En 1995 mucha gente permanece sola, pese a que se ha alcanzado un grado de interacción social más que evidente. He aquí la tragedia. Interacción frente a integración. En un entorno progresivamente tecnificado, procurarse una relación seria resulta cada vez más intrincado y doloroso. A Jonathan no le ha ido mal. Ha progresado como retratista, incluso se ha hecho un nombre, en continua pugna con el escándalo que se asocia al apellido de su familia, y mantiene una razonable y satisfactoria relación con otro hombre, Pat. Se sigue viendo con las mismas personas que conoció en la década de los setenta. Aunque ello implique cierto grado de consentimiento. Tuvo una hija, Lucy, de una relación pactada, y ahora pinta el retrato de un maduro preboste, George Chalmers (IV: III). Lo más interesante de los últimos dos capítulos de la novela, estriba en los reencuentros fijados emocionalmente por el pasar del tiempo. Serán los de David Sparsholt, de setenta y tres años, con su coetáneo Evert, que está perdiendo la memoria (IV: V). Y la forzada intimidad de los Sparsholt, padre e hijo (V: V), donde la línea argumental que a Jonathan le gustaría establecer parece que va a quedar postergada sine die.

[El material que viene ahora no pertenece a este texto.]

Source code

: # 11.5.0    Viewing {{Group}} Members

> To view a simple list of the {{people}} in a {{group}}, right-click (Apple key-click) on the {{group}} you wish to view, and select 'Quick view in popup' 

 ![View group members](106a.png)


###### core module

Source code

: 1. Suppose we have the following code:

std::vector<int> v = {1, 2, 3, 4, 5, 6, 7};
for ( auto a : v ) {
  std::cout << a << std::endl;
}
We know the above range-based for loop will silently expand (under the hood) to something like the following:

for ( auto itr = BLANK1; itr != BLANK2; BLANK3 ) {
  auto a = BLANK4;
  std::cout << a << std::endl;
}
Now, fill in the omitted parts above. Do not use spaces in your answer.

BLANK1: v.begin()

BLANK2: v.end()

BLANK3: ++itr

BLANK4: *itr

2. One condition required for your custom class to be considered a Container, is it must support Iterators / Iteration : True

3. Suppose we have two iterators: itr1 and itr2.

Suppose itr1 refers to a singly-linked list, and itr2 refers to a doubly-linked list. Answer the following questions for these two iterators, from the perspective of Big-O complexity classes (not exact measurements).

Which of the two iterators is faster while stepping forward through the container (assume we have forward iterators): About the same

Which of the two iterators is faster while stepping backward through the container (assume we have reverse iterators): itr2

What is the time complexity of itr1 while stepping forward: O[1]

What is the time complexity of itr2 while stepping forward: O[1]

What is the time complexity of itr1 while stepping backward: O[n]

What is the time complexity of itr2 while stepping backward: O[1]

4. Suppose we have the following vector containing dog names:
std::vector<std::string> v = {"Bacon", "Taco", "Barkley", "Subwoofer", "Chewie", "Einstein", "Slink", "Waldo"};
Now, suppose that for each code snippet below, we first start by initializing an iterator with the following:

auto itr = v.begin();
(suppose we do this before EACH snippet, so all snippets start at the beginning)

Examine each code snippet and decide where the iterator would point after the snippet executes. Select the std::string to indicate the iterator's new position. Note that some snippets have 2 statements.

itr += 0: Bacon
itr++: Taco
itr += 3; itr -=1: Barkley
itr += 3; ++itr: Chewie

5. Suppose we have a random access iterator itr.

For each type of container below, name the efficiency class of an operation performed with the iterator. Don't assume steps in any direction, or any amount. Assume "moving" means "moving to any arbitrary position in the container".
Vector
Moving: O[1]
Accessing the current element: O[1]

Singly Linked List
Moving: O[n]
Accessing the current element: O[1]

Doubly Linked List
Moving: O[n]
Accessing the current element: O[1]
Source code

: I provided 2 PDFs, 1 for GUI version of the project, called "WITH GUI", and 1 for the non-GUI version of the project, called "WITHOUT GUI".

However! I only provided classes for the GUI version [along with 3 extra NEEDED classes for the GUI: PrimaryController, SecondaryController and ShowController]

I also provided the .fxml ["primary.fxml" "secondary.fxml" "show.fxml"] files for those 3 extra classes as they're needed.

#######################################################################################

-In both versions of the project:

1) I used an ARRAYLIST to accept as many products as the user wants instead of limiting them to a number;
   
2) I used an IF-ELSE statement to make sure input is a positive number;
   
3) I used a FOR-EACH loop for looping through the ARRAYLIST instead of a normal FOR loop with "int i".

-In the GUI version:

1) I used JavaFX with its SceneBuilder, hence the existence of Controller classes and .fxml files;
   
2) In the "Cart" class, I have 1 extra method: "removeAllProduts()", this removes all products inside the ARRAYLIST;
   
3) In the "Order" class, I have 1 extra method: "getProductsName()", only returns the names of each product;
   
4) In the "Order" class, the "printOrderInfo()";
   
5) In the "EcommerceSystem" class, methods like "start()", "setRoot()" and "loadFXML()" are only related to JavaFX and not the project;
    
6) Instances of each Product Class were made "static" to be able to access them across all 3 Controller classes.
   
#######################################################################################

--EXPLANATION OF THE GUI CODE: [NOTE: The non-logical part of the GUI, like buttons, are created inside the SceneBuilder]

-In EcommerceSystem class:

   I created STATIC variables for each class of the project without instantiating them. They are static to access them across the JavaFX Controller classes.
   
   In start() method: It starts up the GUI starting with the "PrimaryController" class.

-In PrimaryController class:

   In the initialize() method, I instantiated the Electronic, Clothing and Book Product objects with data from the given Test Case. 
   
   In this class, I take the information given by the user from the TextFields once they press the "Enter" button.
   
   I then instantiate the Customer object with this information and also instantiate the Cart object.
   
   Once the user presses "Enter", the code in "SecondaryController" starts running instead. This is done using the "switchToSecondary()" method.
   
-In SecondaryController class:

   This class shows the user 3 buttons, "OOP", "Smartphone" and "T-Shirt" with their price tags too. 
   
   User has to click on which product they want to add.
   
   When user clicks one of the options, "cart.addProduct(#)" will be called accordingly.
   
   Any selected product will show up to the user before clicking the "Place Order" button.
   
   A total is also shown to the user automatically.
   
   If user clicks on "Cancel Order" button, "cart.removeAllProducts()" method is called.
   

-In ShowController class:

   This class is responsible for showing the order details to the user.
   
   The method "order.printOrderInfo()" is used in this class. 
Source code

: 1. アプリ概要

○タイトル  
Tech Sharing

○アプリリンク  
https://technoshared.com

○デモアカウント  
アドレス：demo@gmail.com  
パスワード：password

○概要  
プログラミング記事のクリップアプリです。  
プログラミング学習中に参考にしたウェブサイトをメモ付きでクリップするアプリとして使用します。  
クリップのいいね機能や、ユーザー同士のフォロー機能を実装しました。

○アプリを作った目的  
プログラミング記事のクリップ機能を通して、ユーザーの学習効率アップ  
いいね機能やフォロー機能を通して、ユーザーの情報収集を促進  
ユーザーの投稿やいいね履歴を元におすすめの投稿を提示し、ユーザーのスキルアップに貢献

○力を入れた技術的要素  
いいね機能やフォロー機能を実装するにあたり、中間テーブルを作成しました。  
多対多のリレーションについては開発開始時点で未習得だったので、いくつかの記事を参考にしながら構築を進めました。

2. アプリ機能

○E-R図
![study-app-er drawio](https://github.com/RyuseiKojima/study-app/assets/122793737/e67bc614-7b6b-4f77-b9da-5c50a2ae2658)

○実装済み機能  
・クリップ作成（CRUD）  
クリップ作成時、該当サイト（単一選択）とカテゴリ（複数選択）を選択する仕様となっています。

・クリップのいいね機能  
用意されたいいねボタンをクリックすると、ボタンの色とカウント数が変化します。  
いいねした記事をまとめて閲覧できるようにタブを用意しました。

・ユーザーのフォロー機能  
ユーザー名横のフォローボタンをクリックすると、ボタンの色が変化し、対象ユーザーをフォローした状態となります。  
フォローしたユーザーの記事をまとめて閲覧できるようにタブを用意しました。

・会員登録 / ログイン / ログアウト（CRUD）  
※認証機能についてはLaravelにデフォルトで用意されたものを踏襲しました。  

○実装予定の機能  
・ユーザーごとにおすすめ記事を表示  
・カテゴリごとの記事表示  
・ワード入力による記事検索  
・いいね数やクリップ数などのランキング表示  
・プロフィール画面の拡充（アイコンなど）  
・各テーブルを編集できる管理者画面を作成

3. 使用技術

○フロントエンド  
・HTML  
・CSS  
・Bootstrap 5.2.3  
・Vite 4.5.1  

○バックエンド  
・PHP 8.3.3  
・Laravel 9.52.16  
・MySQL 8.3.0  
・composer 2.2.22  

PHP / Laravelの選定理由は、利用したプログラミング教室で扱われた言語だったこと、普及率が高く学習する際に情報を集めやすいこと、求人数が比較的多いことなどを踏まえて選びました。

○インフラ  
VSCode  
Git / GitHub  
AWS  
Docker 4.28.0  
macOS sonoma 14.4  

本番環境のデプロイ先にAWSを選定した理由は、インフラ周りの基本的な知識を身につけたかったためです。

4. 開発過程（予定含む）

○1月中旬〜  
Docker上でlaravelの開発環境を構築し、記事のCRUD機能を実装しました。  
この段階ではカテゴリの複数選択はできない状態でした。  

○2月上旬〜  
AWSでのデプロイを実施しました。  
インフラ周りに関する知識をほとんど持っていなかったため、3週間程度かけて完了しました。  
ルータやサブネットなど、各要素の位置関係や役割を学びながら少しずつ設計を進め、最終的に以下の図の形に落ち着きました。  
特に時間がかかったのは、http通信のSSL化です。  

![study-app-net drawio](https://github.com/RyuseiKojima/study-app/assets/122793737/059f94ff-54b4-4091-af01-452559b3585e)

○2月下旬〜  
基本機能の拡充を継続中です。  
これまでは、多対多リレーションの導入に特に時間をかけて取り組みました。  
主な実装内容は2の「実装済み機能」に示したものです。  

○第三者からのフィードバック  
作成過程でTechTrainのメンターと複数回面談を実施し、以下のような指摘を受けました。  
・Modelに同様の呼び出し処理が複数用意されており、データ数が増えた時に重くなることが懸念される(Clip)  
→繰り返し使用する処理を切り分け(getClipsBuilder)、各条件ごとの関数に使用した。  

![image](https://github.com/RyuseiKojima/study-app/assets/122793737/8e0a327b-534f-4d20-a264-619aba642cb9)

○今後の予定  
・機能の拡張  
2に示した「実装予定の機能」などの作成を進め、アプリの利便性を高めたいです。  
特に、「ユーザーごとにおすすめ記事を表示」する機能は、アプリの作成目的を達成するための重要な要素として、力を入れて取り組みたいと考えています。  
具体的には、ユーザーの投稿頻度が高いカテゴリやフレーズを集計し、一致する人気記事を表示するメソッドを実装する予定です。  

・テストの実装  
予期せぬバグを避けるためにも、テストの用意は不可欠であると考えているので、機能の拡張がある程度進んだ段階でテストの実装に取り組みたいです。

En 2012, Jonathan Sparsholt vuelve a
sentir la soledad. Como una condena cíclica. Cercano a los setenta años, solo, en un mundo moderno cuyos estilos ya
hacía mucho que habían avanzado (V: I). Su
ocupación, bien remunerada, es ahora el retrato de familia de los adinerados
Miserdens. Lo que la sociedad ha ganado en tecnología y postureo, lo ha perdido
en empatía y compostura. La gente cada
vez entendía menos de música (V: I). Lo
rubrica el encuentro de Jonathan con un niñato acomodado y con la nariz pegada
al móvil indefinidamente. Incapaz de mantener la atención en nada más de
quince segundos (V: II).
Hice mención a un escándalo. El caso Sparsholt. A estas alturas resulta totalmente inocuo, pero no irrelevante para los que lo vivieron, porque de una manera u otra, llegó a alterar su discurrir vital, haciéndoles cambiar de andén o sendero sin haberlo planeado. Metáfora definitiva de un libro que no solo me ha gustado, sino que he paladeado (rincón por lo general ocupado por los clásicos del género que sea). Recomiendo igualmente sendas sagas de Elizabeth Jane Howard (1923-2014) y Mazo de la Roche (1879-1961). A todos ellos podemos considerarlos ya clásicos.